Only the lines containing the string "drwxrwxr" are needed; copy all of them from the listing.

════════════════

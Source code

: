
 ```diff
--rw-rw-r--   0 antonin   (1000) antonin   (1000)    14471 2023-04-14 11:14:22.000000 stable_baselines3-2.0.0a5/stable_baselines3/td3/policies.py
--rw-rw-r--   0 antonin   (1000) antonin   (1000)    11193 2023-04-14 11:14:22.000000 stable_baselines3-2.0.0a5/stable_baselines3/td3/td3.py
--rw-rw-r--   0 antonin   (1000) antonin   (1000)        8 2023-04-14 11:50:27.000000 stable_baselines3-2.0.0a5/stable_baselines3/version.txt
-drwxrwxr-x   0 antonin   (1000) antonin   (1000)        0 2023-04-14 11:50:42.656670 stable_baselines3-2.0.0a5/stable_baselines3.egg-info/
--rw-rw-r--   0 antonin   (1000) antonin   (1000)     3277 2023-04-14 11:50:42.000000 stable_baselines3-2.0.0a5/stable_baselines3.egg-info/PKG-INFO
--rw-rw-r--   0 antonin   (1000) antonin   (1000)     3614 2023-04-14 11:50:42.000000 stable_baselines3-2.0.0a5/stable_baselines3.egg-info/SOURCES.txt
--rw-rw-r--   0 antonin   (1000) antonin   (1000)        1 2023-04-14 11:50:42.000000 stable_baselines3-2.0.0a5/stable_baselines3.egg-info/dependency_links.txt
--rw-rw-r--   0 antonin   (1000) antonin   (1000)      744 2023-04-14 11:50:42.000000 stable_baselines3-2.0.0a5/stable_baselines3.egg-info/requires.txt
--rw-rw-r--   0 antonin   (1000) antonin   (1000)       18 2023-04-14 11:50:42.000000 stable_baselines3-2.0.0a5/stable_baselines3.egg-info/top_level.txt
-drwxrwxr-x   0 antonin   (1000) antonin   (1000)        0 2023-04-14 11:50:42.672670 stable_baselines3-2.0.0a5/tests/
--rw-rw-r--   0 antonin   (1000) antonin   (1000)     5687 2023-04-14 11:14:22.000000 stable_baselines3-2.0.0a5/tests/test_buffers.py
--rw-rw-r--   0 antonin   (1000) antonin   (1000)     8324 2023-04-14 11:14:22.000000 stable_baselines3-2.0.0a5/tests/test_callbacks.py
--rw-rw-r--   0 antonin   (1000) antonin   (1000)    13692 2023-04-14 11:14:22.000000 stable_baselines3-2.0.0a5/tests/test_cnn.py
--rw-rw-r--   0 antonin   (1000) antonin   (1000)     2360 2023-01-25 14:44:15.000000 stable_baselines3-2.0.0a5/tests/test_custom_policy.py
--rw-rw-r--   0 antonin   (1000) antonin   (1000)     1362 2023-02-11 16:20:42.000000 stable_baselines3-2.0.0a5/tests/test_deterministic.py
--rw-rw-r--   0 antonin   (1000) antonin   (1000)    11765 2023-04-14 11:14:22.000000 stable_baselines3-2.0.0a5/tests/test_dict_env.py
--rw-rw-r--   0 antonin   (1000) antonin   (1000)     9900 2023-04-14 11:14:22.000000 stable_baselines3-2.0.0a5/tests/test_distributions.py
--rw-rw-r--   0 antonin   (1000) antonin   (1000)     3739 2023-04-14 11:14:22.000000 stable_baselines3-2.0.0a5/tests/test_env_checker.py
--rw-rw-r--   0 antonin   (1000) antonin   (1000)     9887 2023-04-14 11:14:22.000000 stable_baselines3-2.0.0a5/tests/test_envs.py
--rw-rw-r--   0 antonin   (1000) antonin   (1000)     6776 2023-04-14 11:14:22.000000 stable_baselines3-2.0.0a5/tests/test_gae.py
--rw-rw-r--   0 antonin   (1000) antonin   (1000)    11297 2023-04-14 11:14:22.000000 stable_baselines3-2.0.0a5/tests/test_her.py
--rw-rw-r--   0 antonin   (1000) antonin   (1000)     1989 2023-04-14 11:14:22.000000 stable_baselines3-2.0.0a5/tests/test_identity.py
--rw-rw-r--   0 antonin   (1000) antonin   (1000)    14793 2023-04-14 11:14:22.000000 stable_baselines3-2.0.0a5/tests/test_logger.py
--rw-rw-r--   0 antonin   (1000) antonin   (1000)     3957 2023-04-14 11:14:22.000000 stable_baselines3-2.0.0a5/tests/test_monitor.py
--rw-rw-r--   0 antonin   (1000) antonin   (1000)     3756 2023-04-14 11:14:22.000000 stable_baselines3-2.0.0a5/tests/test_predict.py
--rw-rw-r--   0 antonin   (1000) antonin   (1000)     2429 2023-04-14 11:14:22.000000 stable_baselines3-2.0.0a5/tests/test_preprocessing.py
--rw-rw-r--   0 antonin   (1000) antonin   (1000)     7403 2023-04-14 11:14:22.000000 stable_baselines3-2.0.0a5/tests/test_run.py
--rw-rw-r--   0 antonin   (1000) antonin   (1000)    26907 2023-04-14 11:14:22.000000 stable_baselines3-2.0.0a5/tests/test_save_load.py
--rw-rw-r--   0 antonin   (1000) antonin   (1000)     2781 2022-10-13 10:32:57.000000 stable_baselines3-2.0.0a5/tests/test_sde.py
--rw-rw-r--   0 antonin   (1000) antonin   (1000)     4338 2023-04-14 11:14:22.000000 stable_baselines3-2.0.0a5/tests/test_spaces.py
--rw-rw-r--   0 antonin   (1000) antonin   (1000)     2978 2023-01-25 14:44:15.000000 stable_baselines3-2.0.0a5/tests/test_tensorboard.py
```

════════════════

> _ANSWER_:
-drwxrwxr-x   0 antonin   (1000) antonin   (1000)        0 2023-04-14 11:50:42.656670 stable_baselines3-2.0.0a5/stable_baselines3.egg-info/
-drwxrwxr-x   0 antonin   (1000) antonin   (1000)        0 2023-04-14 11:50:42.672670 stable_baselines3-2.0.0a5/tests/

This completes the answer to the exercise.